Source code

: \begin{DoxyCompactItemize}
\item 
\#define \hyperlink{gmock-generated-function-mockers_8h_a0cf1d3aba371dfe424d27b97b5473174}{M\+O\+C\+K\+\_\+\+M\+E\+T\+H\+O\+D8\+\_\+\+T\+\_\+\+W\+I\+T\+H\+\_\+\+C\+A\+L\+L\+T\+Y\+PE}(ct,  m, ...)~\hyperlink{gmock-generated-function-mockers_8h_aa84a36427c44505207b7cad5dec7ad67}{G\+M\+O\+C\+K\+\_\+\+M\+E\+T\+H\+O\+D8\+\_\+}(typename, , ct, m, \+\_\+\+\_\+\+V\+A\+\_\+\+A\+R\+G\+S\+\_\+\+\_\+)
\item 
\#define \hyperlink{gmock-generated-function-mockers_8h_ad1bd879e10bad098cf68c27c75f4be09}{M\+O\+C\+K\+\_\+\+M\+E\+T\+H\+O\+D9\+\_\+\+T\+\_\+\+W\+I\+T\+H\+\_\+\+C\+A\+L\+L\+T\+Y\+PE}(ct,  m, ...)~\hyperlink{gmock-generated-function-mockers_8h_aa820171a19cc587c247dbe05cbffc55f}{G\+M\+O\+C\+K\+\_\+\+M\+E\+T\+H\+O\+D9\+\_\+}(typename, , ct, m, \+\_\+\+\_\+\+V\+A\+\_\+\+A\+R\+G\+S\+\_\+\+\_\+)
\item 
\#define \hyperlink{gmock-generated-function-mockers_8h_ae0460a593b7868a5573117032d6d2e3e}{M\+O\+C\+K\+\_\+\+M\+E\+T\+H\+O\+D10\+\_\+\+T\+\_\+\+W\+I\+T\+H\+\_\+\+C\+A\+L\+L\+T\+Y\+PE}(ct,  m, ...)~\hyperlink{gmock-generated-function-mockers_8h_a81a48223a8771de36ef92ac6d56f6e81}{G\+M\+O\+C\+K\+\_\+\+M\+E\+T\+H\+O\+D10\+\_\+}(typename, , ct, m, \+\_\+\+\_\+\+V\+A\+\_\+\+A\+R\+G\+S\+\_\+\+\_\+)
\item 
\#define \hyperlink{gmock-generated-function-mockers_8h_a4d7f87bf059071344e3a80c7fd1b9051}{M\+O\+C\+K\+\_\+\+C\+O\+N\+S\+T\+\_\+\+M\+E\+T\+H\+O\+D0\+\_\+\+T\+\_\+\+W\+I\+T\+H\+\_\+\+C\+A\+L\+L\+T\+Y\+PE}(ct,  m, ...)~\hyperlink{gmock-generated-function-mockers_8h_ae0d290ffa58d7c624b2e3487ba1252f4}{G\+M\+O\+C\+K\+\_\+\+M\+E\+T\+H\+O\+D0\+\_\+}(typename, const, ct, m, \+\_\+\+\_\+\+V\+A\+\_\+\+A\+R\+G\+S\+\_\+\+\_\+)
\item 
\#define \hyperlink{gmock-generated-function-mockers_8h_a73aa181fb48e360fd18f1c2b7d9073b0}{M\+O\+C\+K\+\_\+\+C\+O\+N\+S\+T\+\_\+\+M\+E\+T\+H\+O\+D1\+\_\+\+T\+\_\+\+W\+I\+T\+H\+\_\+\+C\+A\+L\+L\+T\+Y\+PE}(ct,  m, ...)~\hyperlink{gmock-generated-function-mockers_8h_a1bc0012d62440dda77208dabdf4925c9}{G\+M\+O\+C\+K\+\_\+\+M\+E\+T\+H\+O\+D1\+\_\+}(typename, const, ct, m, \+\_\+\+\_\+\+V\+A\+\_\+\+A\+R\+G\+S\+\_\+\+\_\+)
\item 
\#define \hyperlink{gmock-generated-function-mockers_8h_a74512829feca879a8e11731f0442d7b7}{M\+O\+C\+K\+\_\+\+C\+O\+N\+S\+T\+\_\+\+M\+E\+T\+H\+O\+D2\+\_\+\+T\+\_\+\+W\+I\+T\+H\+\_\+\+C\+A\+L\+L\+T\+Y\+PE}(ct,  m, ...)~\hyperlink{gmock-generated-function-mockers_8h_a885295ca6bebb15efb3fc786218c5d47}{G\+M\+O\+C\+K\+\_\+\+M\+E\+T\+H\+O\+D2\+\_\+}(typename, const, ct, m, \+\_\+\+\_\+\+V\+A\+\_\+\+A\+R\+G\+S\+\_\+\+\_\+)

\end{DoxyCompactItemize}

● **EXERCISE BRIEF**
Scan the entries for the word "DoxyCompactItemize". Report each line that has it.

● **WRITTEN ANSWER**
: \begin{DoxyCompactItemize}
\end{DoxyCompactItemize}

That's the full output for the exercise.